I’m aware that Ruby is extrinsically motivated to exercise, which means she is motivated by an external outcome. In this case the outcome is her health, because she wants to avoid getting diabetes. It’s critical to understand somebody’s ‘why’ when it comes to exercise, because it can help them to stick at it during challenging times. Many new exercisers like Ruby are extrinsically motivated, whereas often those who have exercised for longer become intrinsically motivated, which means they are motivated by internal factors such as feeling good or enjoyment (although some beginners may also be intrinsically motivated). Ruby might not always be extrinsically motivated, but what’s important now is to identify that she is and use this to support her.


I know that Ruby is preparing to make a behaviour change, because she has contacted me and intends to purchase personal training. Psychologists would describe this as being in the ‘preparation’ stage of change (Prochaska et al., 1994). It is important to know how ready somebody is to change, because if they are not even contemplating making a behaviour change, it will be almost impossible for the best coach in the world to help them change their ways. If on the other hand somebody does want to make a change, like Ruby, they will be far more receptive to interventions like personal training, as they already have that psychological ‘buy-in’. It’s now my job to help her make exercise a habit.


As you can see, I’ve already learnt a lot about Ruby and have several ideas about how I can support her. And it doesn’t stop there - once we start working together I will learn more about Ruby’s self-esteem, learning style, attention, memory, attitudes and values, amongst other psychological factors that will affect her health behaviours.
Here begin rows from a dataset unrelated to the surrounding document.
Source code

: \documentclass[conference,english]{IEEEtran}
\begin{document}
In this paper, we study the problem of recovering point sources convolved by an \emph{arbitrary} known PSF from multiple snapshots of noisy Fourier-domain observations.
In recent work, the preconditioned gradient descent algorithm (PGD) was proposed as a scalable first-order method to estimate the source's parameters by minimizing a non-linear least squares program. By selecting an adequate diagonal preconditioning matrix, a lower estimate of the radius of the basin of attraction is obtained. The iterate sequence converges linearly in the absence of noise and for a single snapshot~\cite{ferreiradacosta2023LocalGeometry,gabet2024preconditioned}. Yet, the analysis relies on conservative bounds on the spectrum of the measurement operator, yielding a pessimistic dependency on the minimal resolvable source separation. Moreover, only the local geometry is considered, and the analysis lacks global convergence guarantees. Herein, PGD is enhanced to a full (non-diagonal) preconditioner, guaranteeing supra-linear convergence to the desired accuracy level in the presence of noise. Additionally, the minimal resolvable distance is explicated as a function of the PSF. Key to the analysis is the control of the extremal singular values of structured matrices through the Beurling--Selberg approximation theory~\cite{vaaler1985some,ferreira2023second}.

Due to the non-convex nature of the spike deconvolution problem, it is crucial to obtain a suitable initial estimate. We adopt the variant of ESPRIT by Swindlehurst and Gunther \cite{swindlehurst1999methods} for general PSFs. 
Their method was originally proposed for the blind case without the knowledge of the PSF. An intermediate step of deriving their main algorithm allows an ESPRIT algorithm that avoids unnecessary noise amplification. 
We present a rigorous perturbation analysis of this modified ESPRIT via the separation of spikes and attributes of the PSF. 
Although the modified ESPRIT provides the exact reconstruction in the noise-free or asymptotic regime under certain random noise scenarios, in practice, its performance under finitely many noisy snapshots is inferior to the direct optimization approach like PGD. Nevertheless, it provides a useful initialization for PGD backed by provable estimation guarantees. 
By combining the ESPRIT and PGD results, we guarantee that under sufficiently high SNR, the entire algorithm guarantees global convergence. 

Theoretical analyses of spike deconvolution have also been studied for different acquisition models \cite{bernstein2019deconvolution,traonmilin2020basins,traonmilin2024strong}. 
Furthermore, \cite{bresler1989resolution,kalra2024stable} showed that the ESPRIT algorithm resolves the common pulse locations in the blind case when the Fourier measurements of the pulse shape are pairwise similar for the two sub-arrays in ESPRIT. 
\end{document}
So the next time you find yourself thinking that improving health is a simple equation of more vegetables and more exercise, remember that whilst that’s theoretically correct (to some extent, because there are so many more things that affect health beyond diet and exercise), it’s not particularly helpful. What’s far more useful is to ask questions about somebody’s mental health, personality, self-efficacy, motivation, readiness to change and the other things I’ve mentioned above. If you’re a health or fitness professional, these answers will help you to tailor your interventions to the human in front of you. And if you’re somebody working with a health or fitness professional, you will be heard and supported. And being heard and supported makes behaviour change far easier than going it alone.




References


Kandiah, J., Yake, M., Jones, J., & Meyer, M. (2006). Stress influences appetite and comfort food preferences in college women. Nutrition Research, 26, 118-123. 10.1016/j.nutres.2005.11.010.


McAuley, E., Morris, K.S., Motl, R.W., Hu, L., Konopack, J.F., & Elavsky, S. (2007). Long-term follow-up of physical activity behavior in older adults. Health Psychology, 26, 375–380.


Prochaska, J. O., DiClemente, C. C., & Norcross, J. C. (1994). Changing for good. New York: Avon Books.


Rhodes, R. E., & Smith, N. E. (2006). Personality correlates of physical activity: A review and meta-analysis. British Journal of Sports Medicine, 40, 958-965.